Task goal: Every line below between the one holding "The Maximin choice" and the one holding "Low fuel cost & 0.25 & 120 & 108 & 96 \\", inclusive, should be copied exactly, and no other line.

START Working data

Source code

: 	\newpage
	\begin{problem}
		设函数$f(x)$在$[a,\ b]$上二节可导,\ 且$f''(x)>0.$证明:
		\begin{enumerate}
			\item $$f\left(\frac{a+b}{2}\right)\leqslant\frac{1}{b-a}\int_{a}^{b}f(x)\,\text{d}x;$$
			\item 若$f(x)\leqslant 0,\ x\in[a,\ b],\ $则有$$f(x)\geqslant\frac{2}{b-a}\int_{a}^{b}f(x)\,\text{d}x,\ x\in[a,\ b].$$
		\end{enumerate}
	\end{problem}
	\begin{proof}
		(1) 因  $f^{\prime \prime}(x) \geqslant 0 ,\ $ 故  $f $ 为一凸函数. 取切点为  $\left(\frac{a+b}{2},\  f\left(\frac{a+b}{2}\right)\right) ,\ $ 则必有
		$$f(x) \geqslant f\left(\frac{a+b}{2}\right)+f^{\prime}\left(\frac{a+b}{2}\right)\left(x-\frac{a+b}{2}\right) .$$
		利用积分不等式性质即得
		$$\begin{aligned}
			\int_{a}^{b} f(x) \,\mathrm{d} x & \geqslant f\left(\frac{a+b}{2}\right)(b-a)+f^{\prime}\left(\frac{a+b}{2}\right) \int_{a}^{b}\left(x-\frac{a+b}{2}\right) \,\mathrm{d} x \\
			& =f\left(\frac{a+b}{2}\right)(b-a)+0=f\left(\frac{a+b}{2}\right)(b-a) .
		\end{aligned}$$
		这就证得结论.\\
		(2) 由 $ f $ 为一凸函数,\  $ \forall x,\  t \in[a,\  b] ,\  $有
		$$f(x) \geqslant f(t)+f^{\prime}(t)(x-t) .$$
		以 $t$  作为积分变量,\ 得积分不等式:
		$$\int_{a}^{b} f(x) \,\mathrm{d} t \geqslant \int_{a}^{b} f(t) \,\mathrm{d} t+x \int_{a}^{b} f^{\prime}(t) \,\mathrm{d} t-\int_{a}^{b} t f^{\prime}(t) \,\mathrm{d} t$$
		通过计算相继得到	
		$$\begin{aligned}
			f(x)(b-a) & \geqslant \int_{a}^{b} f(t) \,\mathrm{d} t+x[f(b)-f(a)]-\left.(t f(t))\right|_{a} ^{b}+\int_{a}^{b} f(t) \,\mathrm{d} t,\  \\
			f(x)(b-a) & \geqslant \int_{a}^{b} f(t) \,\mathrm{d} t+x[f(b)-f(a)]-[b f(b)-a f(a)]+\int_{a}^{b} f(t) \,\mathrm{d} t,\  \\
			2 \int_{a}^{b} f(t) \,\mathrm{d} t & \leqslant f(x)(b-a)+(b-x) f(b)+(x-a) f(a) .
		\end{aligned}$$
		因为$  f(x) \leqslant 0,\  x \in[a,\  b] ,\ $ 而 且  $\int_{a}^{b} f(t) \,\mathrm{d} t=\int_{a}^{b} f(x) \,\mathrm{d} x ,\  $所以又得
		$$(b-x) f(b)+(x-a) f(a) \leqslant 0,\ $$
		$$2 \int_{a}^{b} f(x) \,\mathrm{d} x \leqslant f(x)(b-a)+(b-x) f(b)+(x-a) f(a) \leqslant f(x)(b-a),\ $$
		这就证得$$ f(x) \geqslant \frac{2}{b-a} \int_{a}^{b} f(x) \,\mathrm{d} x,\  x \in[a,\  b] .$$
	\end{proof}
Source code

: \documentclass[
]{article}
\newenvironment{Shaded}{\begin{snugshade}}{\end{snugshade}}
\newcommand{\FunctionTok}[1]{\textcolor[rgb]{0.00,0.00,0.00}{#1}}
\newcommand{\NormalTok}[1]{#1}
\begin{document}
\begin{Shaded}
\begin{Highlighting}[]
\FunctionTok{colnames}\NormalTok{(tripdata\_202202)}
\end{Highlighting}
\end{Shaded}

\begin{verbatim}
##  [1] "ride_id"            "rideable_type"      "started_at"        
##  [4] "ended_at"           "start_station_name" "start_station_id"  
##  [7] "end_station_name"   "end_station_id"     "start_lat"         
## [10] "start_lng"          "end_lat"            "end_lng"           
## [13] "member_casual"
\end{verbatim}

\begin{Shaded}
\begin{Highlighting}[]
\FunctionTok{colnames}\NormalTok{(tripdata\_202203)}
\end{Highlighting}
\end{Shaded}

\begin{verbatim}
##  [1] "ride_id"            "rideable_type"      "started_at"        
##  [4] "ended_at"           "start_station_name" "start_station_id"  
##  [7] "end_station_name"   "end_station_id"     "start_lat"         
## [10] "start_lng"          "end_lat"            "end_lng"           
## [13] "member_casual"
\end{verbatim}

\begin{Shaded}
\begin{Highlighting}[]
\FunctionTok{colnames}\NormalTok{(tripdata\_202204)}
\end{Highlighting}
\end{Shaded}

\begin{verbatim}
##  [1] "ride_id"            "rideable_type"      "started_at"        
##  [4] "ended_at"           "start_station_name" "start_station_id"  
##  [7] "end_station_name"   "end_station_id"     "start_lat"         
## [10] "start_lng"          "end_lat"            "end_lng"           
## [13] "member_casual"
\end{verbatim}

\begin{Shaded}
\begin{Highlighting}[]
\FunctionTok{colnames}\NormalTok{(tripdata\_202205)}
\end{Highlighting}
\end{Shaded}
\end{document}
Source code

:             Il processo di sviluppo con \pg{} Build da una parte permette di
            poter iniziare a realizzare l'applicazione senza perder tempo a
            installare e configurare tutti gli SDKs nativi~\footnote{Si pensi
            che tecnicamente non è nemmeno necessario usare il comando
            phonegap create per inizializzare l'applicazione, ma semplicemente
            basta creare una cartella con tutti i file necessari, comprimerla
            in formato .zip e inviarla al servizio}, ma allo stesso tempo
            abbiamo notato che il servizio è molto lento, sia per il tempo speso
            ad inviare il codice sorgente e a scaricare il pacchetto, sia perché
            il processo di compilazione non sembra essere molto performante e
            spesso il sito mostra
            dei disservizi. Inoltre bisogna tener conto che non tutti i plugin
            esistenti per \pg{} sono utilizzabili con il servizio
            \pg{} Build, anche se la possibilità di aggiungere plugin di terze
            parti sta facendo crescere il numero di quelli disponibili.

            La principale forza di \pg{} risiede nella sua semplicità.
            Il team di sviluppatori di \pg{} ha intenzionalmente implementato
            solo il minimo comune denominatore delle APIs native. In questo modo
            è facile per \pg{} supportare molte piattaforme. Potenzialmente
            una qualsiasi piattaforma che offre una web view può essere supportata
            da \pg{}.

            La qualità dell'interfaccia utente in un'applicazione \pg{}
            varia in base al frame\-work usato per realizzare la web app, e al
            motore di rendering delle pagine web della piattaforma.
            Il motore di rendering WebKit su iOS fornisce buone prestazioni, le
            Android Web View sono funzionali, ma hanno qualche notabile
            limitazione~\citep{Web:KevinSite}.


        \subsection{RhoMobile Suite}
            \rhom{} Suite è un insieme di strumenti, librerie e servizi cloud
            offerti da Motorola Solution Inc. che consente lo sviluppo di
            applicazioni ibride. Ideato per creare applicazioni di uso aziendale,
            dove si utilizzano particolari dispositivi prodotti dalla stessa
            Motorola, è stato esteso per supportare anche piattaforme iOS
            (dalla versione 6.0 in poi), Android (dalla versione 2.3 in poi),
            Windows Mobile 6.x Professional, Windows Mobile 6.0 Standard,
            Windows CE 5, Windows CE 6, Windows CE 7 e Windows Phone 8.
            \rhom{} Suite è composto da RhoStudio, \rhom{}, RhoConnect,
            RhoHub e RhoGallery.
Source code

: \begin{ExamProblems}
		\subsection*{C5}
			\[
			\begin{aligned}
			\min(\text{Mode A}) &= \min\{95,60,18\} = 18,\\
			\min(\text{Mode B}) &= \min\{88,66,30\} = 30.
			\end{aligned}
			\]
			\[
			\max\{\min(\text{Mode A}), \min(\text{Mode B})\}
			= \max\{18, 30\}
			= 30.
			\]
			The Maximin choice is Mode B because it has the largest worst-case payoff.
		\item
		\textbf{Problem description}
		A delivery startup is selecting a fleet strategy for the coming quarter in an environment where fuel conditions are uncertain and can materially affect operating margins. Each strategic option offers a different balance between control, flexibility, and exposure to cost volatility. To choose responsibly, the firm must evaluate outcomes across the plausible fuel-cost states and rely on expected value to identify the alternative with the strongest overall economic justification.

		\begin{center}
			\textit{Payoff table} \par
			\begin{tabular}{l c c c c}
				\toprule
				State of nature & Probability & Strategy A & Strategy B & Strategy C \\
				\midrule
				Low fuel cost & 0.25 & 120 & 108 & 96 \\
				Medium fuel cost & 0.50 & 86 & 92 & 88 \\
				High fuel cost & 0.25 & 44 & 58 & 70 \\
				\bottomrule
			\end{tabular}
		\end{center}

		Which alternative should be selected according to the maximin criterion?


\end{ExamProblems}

END Working data

Exercise solution:
			The Maximin choice is Mode B because it has the largest worst-case payoff.
		\item
		\textbf{Problem description}
		A delivery startup is selecting a fleet strategy for the coming quarter in an environment where fuel conditions are uncertain and can materially affect operating margins. Each strategic option offers a different balance between control, flexibility, and exposure to cost volatility. To choose responsibly, the firm must evaluate outcomes across the plausible fuel-cost states and rely on expected value to identify the alternative with the strongest overall economic justification.

		\begin{center}
			\textit{Payoff table} \par
			\begin{tabular}{l c c c c}
				\toprule
				State of nature & Probability & Strategy A & Strategy B & Strategy C \\
				\midrule
				Low fuel cost & 0.25 & 120 & 108 & 96 \\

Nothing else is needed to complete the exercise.